Садиться с Куртом на диван, на котором я отнюдь не ужинал с его сестрой, мне как-то не хотелось.
Курт был в апатии. Я приготовил ему эспрессо и поставил перед ним чашку. Он выпил кофе одним глотком. Я ждал, чтобы он начал разговор.
– Сегодня ночью Хольгерсоны сожгли мою фирму.
«Какая жалость!» – издевательски заметил мой внутренний ребенок. Хорошее начало.
Итак, в часть истории Курт уже поверил.
– Но полиция подозревает меня. Они полагают, я сам поджег свою фирму, чтобы получить страховку!
«Юхху!» – ликовал нежный детский голосок во мне. Становилось все лучше и лучше.

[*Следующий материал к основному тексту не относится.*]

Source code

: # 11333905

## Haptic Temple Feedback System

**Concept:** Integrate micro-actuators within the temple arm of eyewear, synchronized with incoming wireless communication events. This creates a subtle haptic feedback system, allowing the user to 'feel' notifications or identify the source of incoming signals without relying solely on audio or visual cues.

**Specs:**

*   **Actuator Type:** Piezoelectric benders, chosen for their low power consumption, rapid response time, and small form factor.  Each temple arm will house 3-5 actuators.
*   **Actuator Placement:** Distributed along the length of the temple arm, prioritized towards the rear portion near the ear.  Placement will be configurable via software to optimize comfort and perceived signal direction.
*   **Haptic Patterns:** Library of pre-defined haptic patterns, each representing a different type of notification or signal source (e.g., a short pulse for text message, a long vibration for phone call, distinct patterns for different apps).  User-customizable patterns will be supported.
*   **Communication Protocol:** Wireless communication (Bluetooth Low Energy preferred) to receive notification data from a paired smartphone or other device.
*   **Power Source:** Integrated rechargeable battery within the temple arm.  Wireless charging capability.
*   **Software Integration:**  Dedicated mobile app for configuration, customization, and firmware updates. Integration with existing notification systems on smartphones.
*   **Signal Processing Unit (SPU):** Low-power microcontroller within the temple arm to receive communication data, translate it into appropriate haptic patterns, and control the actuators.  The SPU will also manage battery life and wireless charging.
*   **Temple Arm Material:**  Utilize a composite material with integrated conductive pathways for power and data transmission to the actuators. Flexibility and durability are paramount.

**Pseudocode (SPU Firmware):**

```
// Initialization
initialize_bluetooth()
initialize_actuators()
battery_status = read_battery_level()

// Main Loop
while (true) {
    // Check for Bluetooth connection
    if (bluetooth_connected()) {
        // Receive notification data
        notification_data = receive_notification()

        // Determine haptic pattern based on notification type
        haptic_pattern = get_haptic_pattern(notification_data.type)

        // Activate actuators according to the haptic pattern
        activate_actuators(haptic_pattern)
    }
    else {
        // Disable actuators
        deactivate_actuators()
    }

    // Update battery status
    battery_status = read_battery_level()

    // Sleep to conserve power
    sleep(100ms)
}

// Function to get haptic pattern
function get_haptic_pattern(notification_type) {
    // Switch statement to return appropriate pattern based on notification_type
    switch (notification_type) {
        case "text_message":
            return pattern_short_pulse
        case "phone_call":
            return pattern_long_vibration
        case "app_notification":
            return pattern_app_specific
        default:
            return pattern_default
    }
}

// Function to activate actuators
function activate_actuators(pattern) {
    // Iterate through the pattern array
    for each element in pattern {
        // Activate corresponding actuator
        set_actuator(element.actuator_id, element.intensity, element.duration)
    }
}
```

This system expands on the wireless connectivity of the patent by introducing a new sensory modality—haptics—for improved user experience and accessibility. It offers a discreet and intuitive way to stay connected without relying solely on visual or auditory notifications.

Эта часть плана тоже явно сработала.
– Так что, с одной стороны, мне угрожают, а с другой – меня некому защитить.
«Есть!» Какой приятный сюрприз, что все сработало так, как задумывалось.
– Уф. Это неожиданность. Ты… Я хотел сегодня, как и обещал, поразмыслить, как мне лучше всего связаться с Хольгерсонами. Теперь, конечно, это кое-что меняет… Но просто скажи мне, что я могу для тебя сделать? – спросил я, вероятно слишком по-дружески.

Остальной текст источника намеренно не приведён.